Kericuhan dan kekerasan dalam rapat paripurna DPD lantaran ada perbedaan pendapat menyikapi putusan Mahkamah Agung.
MA menerbitkan keputusan atas uji materi terkait Tata Tertib DPD Nomor 1 Tahun 2016 yang mengatur masa jabatan Pimpinan DPD menjadi 2,5 tahun. MA mengabulkan pembatalan tatib tersebut.
Artinya, masa jabatan Pimpinan DPD dikembalikan menjadi lima tahun.
Dengan adanya putusan MA, sebagian kalangan menilai tak ada dasar hukum bagi DPD RI untuk memilih pimpinan periode 2017-2019.
Menurut Sofwat, semestinya seluruh anggota DPD mematuhi putusan MA yang berkekuatan hukum.

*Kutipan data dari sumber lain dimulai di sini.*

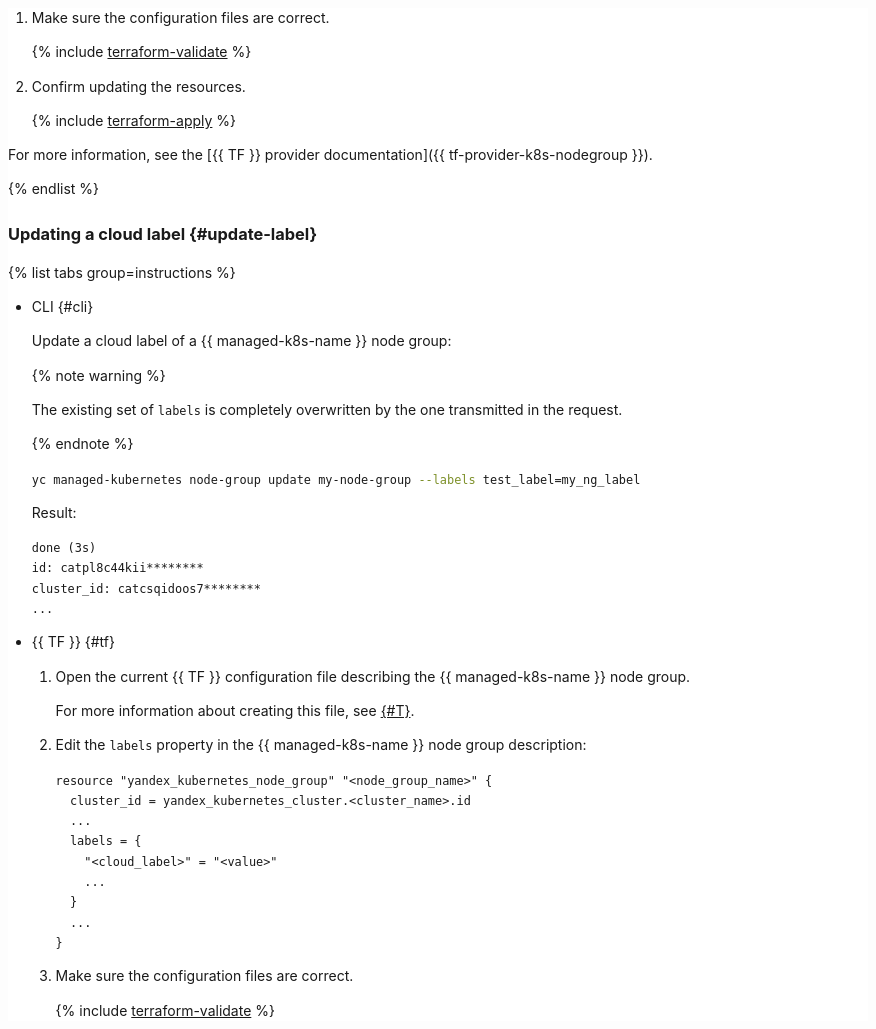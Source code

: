    1. Make sure the configuration files are correct.

      {% include [terraform-validate](../../../_includes/mdb/terraform/validate.md) %}

   1. Confirm updating the resources.

      {% include [terraform-apply](../../../_includes/mdb/terraform/apply.md) %}

   For more information, see the [{{ TF }} provider documentation]({{ tf-provider-k8s-nodegroup }}).

{% endlist %}

### Updating a cloud label {#update-label}

{% list tabs group=instructions %}

- CLI {#cli}

   Update a cloud label of a {{ managed-k8s-name }} node group:

   {% note warning %}

   The existing set of `labels` is completely overwritten by the one transmitted in the request.

   {% endnote %}

   ```bash
   yc managed-kubernetes node-group update my-node-group --labels test_label=my_ng_label
   ```

   Result:

   ```text
   done (3s)
   id: catpl8c44kii********
   cluster_id: catcsqidoos7********
   ...
   ```

- {{ TF }} {#tf}

   1. Open the current {{ TF }} configuration file describing the {{ managed-k8s-name }} node group.

      For more information about creating this file, see [{#T}](node-group-create.md).
   1. Edit the `labels` property in the {{ managed-k8s-name }} node group description:

      ```hcl
      resource "yandex_kubernetes_node_group" "<node_group_name>" {
        cluster_id = yandex_kubernetes_cluster.<cluster_name>.id
        ...
        labels = {
          "<cloud_label>" = "<value>"
          ...
        }
        ...
      }
      ```

   1. Make sure the configuration files are correct.

      {% include [terraform-validate](../../../_includes/mdb/terraform/validate.md) %}
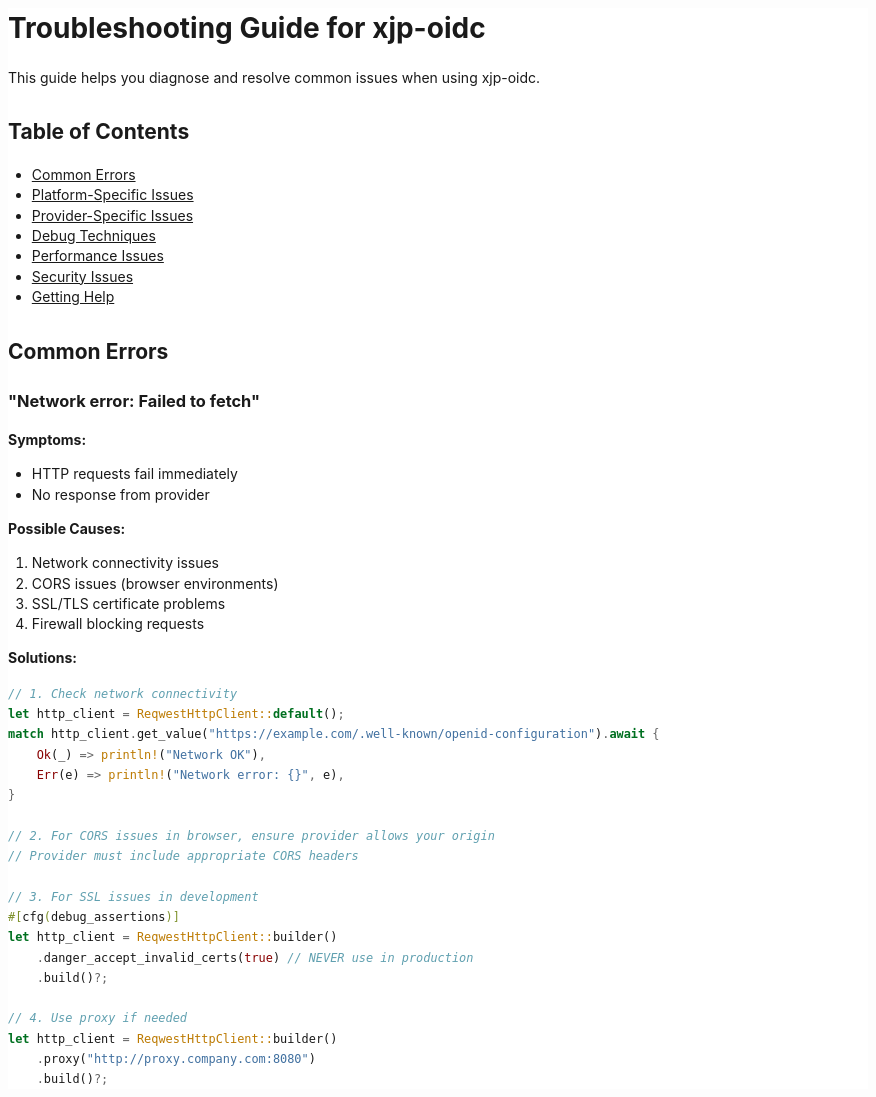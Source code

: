 # Troubleshooting Guide for xjp-oidc

This guide helps you diagnose and resolve common issues when using xjp-oidc.

## Table of Contents

- [Common Errors](#common-errors)
- [Platform-Specific Issues](#platform-specific-issues)
- [Provider-Specific Issues](#provider-specific-issues)
- [Debug Techniques](#debug-techniques)
- [Performance Issues](#performance-issues)
- [Security Issues](#security-issues)
- [Getting Help](#getting-help)

## Common Errors

### "Network error: Failed to fetch"

**Symptoms:**
- HTTP requests fail immediately
- No response from provider

**Possible Causes:**
1. Network connectivity issues
2. CORS issues (browser environments)
3. SSL/TLS certificate problems
4. Firewall blocking requests

**Solutions:**

```rust
// 1. Check network connectivity
let http_client = ReqwestHttpClient::default();
match http_client.get_value("https://example.com/.well-known/openid-configuration").await {
    Ok(_) => println!("Network OK"),
    Err(e) => println!("Network error: {}", e),
}

// 2. For CORS issues in browser, ensure provider allows your origin
// Provider must include appropriate CORS headers

// 3. For SSL issues in development
#[cfg(debug_assertions)]
let http_client = ReqwestHttpClient::builder()
    .danger_accept_invalid_certs(true) // NEVER use in production
    .build()?;

// 4. Use proxy if needed
let http_client = ReqwestHttpClient::builder()
    .proxy("http://proxy.company.com:8080")
    .build()?;
```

“Walau peraturan untuk internal, tapi DPD tidak boleh melanggar undang-undang,” kata Sofwat.
Namun, pada akhirnya Wakil Ketua MA Suwardi mendampingi tiga pimpinan baru DPD, yakni Oesman Sapta sebagai ketua, dan Nono Sampono serta Darmayanti Lubis sebagai wakil ketua, mengucap sumpah jabatan.
“Kalau sudah melanggar peraturan yamg lebih tiggi, undang-undang, itu kewenangan MA untuk meluruskan,” kata Sofwat.
Anggota DPD RI dari Jawa Tengah Akhmad Muqowam mengutarakan pendapat senada. Ia menyayangkan persoalan internal di DPD menjadi ramai di luar.
“Jangan ademokratis, jangan kekanak-kanakan. Jadi mestinya sesuatu yang dilakukan di dalam tidak perlu dibawa keluar,” kata Muqowam.
Keputusan MA menjadi kontroversi saat dibacakan dalam Rapat Panitia Musyawarah yang digelar DPD.
Ada pro dan kontra dalam menafsirkan putusan MA tersebut. Sebab, terdapat kesalahan pada putusan itu.
Hal ini menjadil multitafsir, ada yang menganggap putusan itu harus dijalankan, ada juga yang menganggap cacat karena salah ketik, sehingga tak bisa dijadikan dasar hukum.//delegasi(kompas.com)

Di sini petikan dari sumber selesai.